本作品は未開の宇宙からやってきた野蛮人どもが多数登場するため、非常に刺激的な発言が含まれます。

あらかじめご了承のうえご閲覧くださいますようお願い申し上げます。

シンセティック・ストリームとの衝突




 暗いアイアンブルーとガンメタルグレイを基調にした空間に、様々な計器類とモニターが並ぶ操作盤。前面に並ぶ分厚い硬化テクタイトで覆われた窓には、自身の船体の下に広がる超過密都市が広がる。艦橋中に、レーダー照射を受けたことを告げる警報音が鳴り響く。

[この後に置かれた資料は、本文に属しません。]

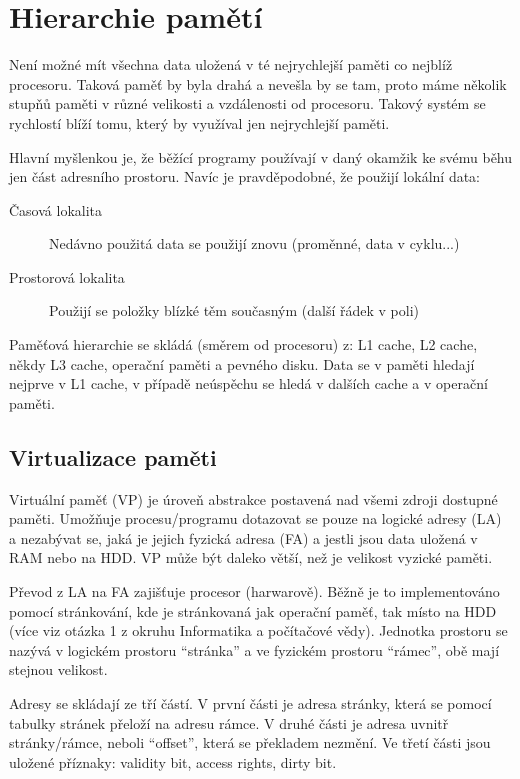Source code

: \documentclass[10pt,a4paper,openright]{article}
\begin{document}
\section{Hierarchie pamětí}
Není možné mít všechna data uložená v té nejrychlejší paměti co nejblíž procesoru. Taková paměť by byla drahá a nevešla by se tam, proto máme několik stupňů paměti v různé velikosti a vzdálenosti od procesoru. Takový systém se rychlostí blíží tomu, který by využíval jen nejrychlejší paměti.

Hlavní myšlenkou je, že běžící programy používají v daný okamžik ke svému běhu jen část adresního prostoru. Navíc je pravděpodobné, že použijí lokální data: 

\begin{description}
\item[Časová lokalita] Nedávno použitá data se použijí znovu (proměnné, data v cyklu...)
\item[Prostorová lokalita] Použijí se položky blízké těm současným (další řádek v poli)
\end{description}

Paměťová hierarchie se skládá (směrem od procesoru) z: L1 cache, L2 cache, někdy L3 cache, operační paměti a pevného disku. Data se v paměti hledají nejprve v L1 cache, v případě neúspěchu se hledá v dalších cache a v operační paměti.

\subsection{Virtualizace paměti}
Virtuální paměť (VP) je úroveň abstrakce postavená nad všemi zdroji dostupné paměti. Umožňuje procesu/programu dotazovat se pouze na logické adresy (LA) a nezabývat se, jaká je jejich fyzická adresa (FA) a jestli jsou data uložená v RAM nebo na HDD. VP může být daleko větší, než je velikost vyzické paměti.

Převod z LA na FA zajišťuje procesor (harwarově). Běžně je to implementováno pomocí stránkování, kde je stránkovaná jak operační paměť, tak místo na HDD (více viz otázka 1 z okruhu Informatika a počítačové vědy). Jednotka prostoru se nazývá v logickém prostoru ``stránka'' a ve fyzickém prostoru ``rámec'', obě mají stejnou velikost.

Adresy se skládají ze tří částí. V první části je adresa stránky, která se pomocí tabulky stránek přeloží na adresu rámce. V druhé části je adresa uvnitř stránky/rámce, neboli ``offset'', která se překladem nezmění. Ve třetí části jsou uložené příznaky: validity bit, access rights, dirty bit.
\end{document}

「本船へのレーダー照射を確認。シンセティック・ストリームに発見されました!」

 ゴツいバケットシートに座る、氷砂糖のような半透明の身体を焦げ茶色に黒を組み合わせたレザースーツに包んだ、身長1メートル弱しかない細身の少女が叫び、若葉色があざやかなショートヘアが揺れる。

「びっくりだな。ミーマ。思ったよりここのシンセティック・ストリームどもは優秀じゃないか」

 艦橋の最前列ど真ん中の席。紺色のミリタリージャケット姿の男が、ヘッドセットマイクをOFFにしてからつぶやく。その声はあの都市上空でいきなりまくしたてた、アーク・マーカイザックと名乗る者と同じ声。

「首都のど真ん中でブッ放されたとなったら、さすがにシンセティック・ストリームも本気出すんでしょうね」

 ミーマと呼ばれた、氷砂糖のような半透明の身体をした身長1メートル弱しかない細身の少女が答える。

「レーダーに感あり。SS艦及び航空機複数が高速で本船に接近中」

 アークの右斜め後方の席に座る、虹色の地にセピア色の鳥獣戯画が描かれた和服姿の女性が告げる。アップにまとめた黒髪を留める斧の形をしたかんざしがきらりと光る。

「SSどもが動き出したな。AXE、雑でいいから、レーダーからSS艦の艦種がわかったら教えてくれ」

「はいな」

 アークの左斜め後方の席に座る、AXEと呼ばれた斧のかんざし和服姿の女性が答える。

「機関室。メインエンジン出力上昇願う! 重力下最大船速まであげてくれ」

 紺色ミリタリージャケットの男、アークがヘッドセットに向かって言う。

「あいよ。この星の重力をふりきらない程度に回しますわぁ」

 ヘッドセットからは一切のあわてふためきを感じさせない、どこかそこはかとなく緊張感を消し去る声が響く。

「機関長コタヌーン殿、よろしく頼む。降りてきたばっかで、宇宙まであがっちまうのもったいない」

 アークはヘッドセットマイクにつぶやき、背後を振り返る。

「で、船長。どうします?」

 アークの視線の先には艦長席。そして艦長席には、いかつい艦長服に身を包んだパンダが微動だにせず鎮座している。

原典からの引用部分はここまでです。